At this time, the problem arises: if a Mini-A plug is inserted, the device will be a host; if a Mini-B plug is inserted, it is a peripheral device, but how does a Mini-AB-based product know what is inserted? What? The OTG specification adds another contact to the four contacts of the standard USB system, called ID. USBOTG transmits data through a five-pin interface and a five-wire cable. In addition to the traditional four pins of VBUS, D+, D-, and GND, the fifth pin is ID. The ID pin determines the master-slave role of initialization: In the Mini-A plug, ID is short-circuited to ground, and the connected device is initialized as Master: In the Mini-B plug, the ID is floating, and the connected device is initialized as a slave.

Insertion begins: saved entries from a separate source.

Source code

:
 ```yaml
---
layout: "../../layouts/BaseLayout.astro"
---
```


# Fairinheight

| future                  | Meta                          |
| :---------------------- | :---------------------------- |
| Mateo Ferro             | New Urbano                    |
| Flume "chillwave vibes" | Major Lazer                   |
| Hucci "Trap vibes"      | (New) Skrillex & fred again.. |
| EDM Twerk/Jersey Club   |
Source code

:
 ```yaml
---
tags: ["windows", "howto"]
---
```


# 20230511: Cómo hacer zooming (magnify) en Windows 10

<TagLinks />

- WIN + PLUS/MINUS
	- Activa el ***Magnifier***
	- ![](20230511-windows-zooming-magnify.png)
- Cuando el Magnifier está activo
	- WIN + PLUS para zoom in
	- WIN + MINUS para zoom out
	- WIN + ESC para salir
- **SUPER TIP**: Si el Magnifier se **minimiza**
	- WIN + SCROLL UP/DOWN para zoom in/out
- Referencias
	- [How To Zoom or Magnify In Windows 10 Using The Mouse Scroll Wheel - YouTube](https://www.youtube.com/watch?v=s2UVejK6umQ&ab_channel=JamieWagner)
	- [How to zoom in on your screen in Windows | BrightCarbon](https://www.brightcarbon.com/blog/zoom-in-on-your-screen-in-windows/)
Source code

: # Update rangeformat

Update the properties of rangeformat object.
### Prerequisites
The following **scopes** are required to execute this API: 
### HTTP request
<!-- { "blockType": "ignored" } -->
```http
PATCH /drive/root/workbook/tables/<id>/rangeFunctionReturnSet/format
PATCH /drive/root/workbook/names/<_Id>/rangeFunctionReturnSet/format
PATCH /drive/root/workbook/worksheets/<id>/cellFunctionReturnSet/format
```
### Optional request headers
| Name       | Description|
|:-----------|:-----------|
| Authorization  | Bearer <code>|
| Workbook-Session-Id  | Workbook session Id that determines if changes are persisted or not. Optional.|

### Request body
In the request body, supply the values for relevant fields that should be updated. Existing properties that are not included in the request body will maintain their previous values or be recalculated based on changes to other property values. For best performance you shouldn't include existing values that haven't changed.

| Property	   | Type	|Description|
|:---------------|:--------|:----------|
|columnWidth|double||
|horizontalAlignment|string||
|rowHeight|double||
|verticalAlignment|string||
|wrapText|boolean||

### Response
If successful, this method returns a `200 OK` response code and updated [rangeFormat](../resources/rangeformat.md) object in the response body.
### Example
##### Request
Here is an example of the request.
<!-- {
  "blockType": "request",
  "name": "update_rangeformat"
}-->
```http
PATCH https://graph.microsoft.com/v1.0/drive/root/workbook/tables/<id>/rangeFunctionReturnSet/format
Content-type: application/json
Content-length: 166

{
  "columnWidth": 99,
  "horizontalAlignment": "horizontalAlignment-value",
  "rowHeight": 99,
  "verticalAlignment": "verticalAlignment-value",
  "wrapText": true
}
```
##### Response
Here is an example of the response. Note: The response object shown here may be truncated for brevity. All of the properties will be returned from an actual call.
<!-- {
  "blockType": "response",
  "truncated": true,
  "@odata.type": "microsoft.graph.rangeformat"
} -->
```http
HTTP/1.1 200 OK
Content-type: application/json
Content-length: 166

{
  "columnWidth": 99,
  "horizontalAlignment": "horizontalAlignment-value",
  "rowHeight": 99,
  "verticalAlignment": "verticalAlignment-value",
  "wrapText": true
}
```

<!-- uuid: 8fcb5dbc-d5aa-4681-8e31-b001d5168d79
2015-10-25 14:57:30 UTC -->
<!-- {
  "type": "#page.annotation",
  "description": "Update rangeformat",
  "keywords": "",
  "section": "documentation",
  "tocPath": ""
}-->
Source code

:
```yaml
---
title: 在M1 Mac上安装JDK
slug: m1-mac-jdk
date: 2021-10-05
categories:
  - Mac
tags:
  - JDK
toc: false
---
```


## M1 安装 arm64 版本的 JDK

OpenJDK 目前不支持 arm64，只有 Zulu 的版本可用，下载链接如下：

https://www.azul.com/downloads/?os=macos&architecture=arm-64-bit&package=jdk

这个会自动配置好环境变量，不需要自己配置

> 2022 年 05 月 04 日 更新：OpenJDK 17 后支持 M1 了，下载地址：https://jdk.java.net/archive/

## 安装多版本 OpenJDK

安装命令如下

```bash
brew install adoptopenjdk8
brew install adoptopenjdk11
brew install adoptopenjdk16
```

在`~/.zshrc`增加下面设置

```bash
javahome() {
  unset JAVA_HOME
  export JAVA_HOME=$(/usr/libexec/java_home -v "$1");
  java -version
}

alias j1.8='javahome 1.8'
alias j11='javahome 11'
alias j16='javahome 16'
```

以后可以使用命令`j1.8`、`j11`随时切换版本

The direction of the cable determines the device role played by the two OTG devices at the connection.
Under software control, the roles of master and slave can also be exchanged using the master device conversion protocol (HNP). HNP defines a method of dynamically switching between host and device roles. If you consider that every OTG device must include a TPL, you can understand this requirement. The device on the left has a printer on its TPL, but it is "not" on the printer's TPL, so communication between the two devices is impossible. If the end of the cable is turned upside down and then reconnected, communication can be achieved. The OTG specification is built into the protocol to automatically deal with this situation. HNP allows silent and automatic role inversion to enable communication, which improves the end user experience.